Martial arts and courtship in Who Rules The World, Netflix wuxia series
- You can’t have a martial arts epic without a love story to underpin all that action, can you? Yang Yang and Zhao Lusi play star-crossed fighters on Netflix
- The wooing is more overt in season two of HBO’s Gentleman Jack, based on the life of a trailblazing lesbian landowner in northern England in the 19th century
Where would any wuxia blockbuster be without an underlying love story to balance all that swooshing, swooping and flying-fighting that energises the likes of Who Rules the World (Netflix)?
Now complete, the 40-part first series stars Yang Yang as Hei Fengxi, who is so good at martial arts he doesn’t need a sword to defeat marauding ranks of villains – just a folding paper fan.
It also stars Zhao Lusi as Bai Fengxi, who is so good at martial arts she doesn’t need a sword to defeat marauding ranks of villains – just a long white scarf used in the “zapping towel” style familiar to schoolboys in shower rooms everywhere.
Hei and Bai are friends and rivals in the search for the revered Empyrean Token, which bestows world rulership on its holder. The token’s current owners, the Dadong imperial family, have carelessly lost it down the back of a sofa, or somewhere, prompting conflict among vying states in the scramble to find it.

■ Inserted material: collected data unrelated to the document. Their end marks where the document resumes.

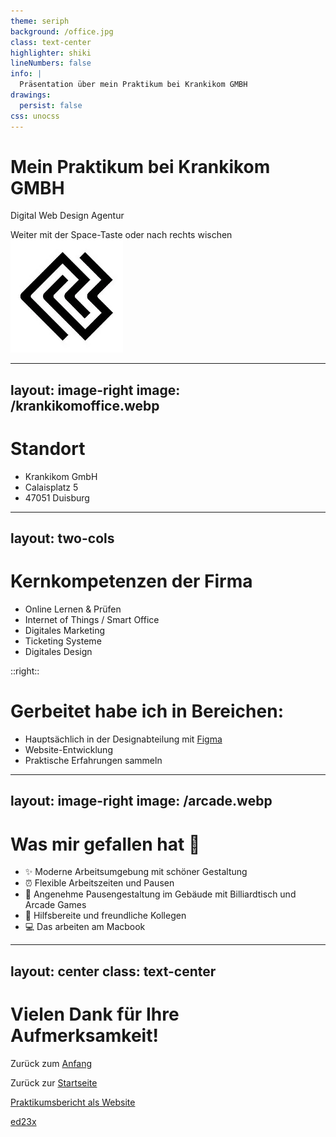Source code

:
 ```yaml
---
theme: seriph
background: /office.jpg
class: text-center
highlighter: shiki
lineNumbers: false
info: |
  Präsentation über mein Praktikum bei Krankikom GMBH
drawings:
  persist: false
css: unocss
---
```


# Mein Praktikum bei Krankikom GMBH

Digital Web Design Agentur

<div class="pt-12">
  <span @click="$slidev.nav.next" class="px-2 py-1 rounded cursor-pointer" hover="bg-white bg-opacity-10">
    Weiter mit der Space-Taste oder nach rechts wischen <carbon:arrow-right class="inline"/>
  </span>
</div>

<div class="abs-br m-6 flex gap-2">
  <img src="/logokrankikom.webp" alt="Krankikom Logo" class="h-12" />
</div>

---
layout: image-right
image: /krankikomoffice.webp
---

# Standort

<v-clicks>

- Krankikom GmbH
- Calaisplatz 5
- 47051 Duisburg

</v-clicks>

---
layout: two-cols
---

# Kernkompetenzen der Firma

<v-clicks>

- Online Lernen & Prüfen
- Internet of Things / Smart Office
- Digitales Marketing
- Ticketing Systeme
- Digitales Design

</v-clicks>

::right::

# Gerbeitet habe ich in Bereichen:

<v-clicks>

- Hauptsächlich in der Designabteilung mit <a href="https://figma.com" target="_blank">Figma</a>
- Website-Entwicklung
- Praktische Erfahrungen sammeln

</v-clicks>

---
layout: image-right
image: /arcade.webp
---

# Was mir gefallen hat 🌟

<div class="mt-10">

<v-clicks>

- ✨ Moderne Arbeitsumgebung mit schöner Gestaltung
- ⏰ Flexible Arbeitszeiten und Pausen
- 🏢 Angenehme Pausengestaltung im Gebäude mit Billiardtisch und Arcade Games
- 👥 Hilfsbereite und freundliche Kollegen
- 💻 Das arbeiten am Macbook
</v-clicks>

</div>

---
layout: center
class: text-center
---

# Vielen Dank für Ihre Aufmerksamkeit!

Zurück zum <a href="https://bericht-2025.vercel.app/1" target="_self">Anfang</a>

Zurück zur [Startseite](https://lebenslauf-six.vercel.app)

[Praktikumsbericht als Website](https://krankikompraktikum.netlify.app)

[ed23x](https://github.com/ed23x/)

But the motives of Hei and Bai in joining the quest are far purer – unless, of course, theirs is really all just one long courtship game.
Jack the Lad(y)
More obvious in her wooing is Suranne Jones in another bravura performance as titular heroine Gentleman Jack (HBO Go).
Series two of the adapted life story of lesbian trailblazer Anne Lister (“Jack”) sees the uncompromising, landowning entrepreneur and fervent diarist setting up home with partner Ann Walker (played by Sophie Rundle). But because that home is in 1830s Yorkshire, northern England, it isn’t the most enlightened place to be for an unconventional married couple.
Two hundred-ish years later, and so many places remain in the same dark ages.

Nice and sleazy
In troubling times, a British Conservative government can always be relied on to distract the country through arrogance, incompetence or lashings of both with a tawdry outrage. Never mind wrist slaps for lockdown parties at Number 10; Anatomy of a Scandal (Netflix), a six-part serial co-created by giant of the American small screen (and Mr Michelle Pfeiffer) David E. Kelley explores the revolting attitudes of some smug, congenitally privileged MPs.
Rupert Friend is loathsome politician James Whitehouse, who charms his way into the pants of junior researcher Olivia Lytton (Naomi Scott). He admits his affair to perfectly posh wife Sophie (Sienna Miller), but just when he thinks the stink has faded Olivia weighs in with an accusation of rape – in a Parliamentary lift, of all places. (Remind you of any recent headlines?)

The subsequent potentially career-destroying, family-wrecking trial reveals just how odious Whitehouse’s ilk can be, with flashbacks suggesting he may well have form when it comes to helping himself to whatever he fancies.
The rot, however, goes higher up and threatens a government implosion. It also creates scope for one of the show’s strongest characters, party communications chief Chris Clarke (Joshua McGuire), who would give even screamingly abusive opposite number Malcolm Tucker of The Thick of It a run for his profanity in defence of government interests.
McGuire, however, has honours competition from Michelle Dockery and Josette Simon as prosecuting and defending barristers, respectively, facing off at the Old Bailey and both battling, for different reasons, to keep their opinions of the slimy Whitehouse out of the case.
The scales of justice, though, are held by Sophie, the dutiful but increasingly doubtful wife of a man she discovers she never really knew. Just as Nicole Kidman’s character in The Undoing realises she has the power to make Hugh Grant answer for his transgressions, so Sophie understands that she can make Whitehouse dance to a tune not his own. But which way will she lean?